<<<<

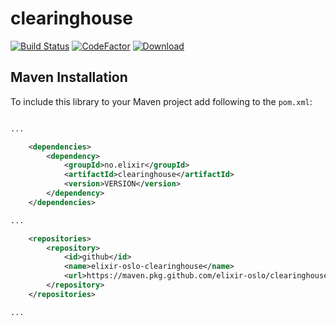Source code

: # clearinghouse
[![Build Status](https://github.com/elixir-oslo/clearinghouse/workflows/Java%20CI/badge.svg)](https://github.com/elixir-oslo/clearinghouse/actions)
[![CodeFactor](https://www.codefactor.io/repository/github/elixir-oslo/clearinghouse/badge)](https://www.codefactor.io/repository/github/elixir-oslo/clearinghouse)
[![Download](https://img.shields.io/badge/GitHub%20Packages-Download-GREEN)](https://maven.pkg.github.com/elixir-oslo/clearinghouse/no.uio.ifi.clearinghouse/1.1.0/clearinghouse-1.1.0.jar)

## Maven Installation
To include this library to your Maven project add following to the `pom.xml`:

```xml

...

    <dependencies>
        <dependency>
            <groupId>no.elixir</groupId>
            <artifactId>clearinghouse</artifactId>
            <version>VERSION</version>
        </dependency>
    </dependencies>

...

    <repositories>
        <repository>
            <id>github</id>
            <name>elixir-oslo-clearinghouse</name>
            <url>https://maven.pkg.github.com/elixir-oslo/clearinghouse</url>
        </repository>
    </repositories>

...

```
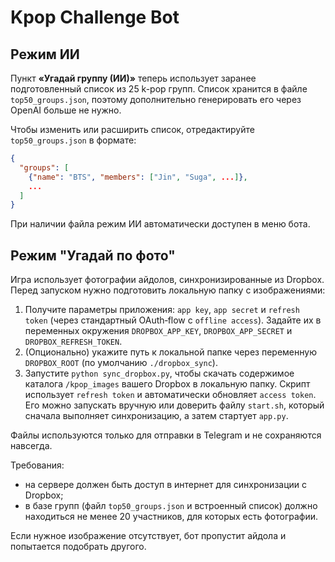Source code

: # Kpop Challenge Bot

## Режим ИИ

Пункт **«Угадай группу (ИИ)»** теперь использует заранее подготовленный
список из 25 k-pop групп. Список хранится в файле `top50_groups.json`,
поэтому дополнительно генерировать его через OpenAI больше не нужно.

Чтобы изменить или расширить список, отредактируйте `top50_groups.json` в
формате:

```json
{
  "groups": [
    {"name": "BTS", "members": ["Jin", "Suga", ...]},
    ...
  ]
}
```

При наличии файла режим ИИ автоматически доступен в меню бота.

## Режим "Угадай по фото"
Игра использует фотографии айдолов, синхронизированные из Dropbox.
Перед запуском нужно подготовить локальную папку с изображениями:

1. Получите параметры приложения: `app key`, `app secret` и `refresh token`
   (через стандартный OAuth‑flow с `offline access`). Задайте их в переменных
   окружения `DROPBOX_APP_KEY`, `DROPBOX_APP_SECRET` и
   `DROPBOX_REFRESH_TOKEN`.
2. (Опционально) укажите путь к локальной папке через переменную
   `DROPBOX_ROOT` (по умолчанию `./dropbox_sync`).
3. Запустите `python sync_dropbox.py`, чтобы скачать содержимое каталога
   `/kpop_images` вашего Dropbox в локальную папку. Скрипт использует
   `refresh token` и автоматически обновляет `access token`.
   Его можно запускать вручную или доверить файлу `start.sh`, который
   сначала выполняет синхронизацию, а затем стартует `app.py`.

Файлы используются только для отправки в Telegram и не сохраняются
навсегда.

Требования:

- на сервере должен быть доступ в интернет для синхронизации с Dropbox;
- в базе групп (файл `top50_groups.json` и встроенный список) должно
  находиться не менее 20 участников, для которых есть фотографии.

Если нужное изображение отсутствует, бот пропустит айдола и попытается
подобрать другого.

>>>>

Word for word, restate the lines above from the line containing "Перед запуском нужно" through the line containing "2. (Опционально) укажите", with both included and nothing else.

**ANSWER TO THIS PROBLEM**
Перед запуском нужно подготовить локальную папку с изображениями:

1. Получите параметры приложения: `app key`, `app secret` и `refresh token`
   (через стандартный OAuth‑flow с `offline access`). Задайте их в переменных
   окружения `DROPBOX_APP_KEY`, `DROPBOX_APP_SECRET` и
   `DROPBOX_REFRESH_TOKEN`.
2. (Опционально) укажите путь к локальной папке через переменную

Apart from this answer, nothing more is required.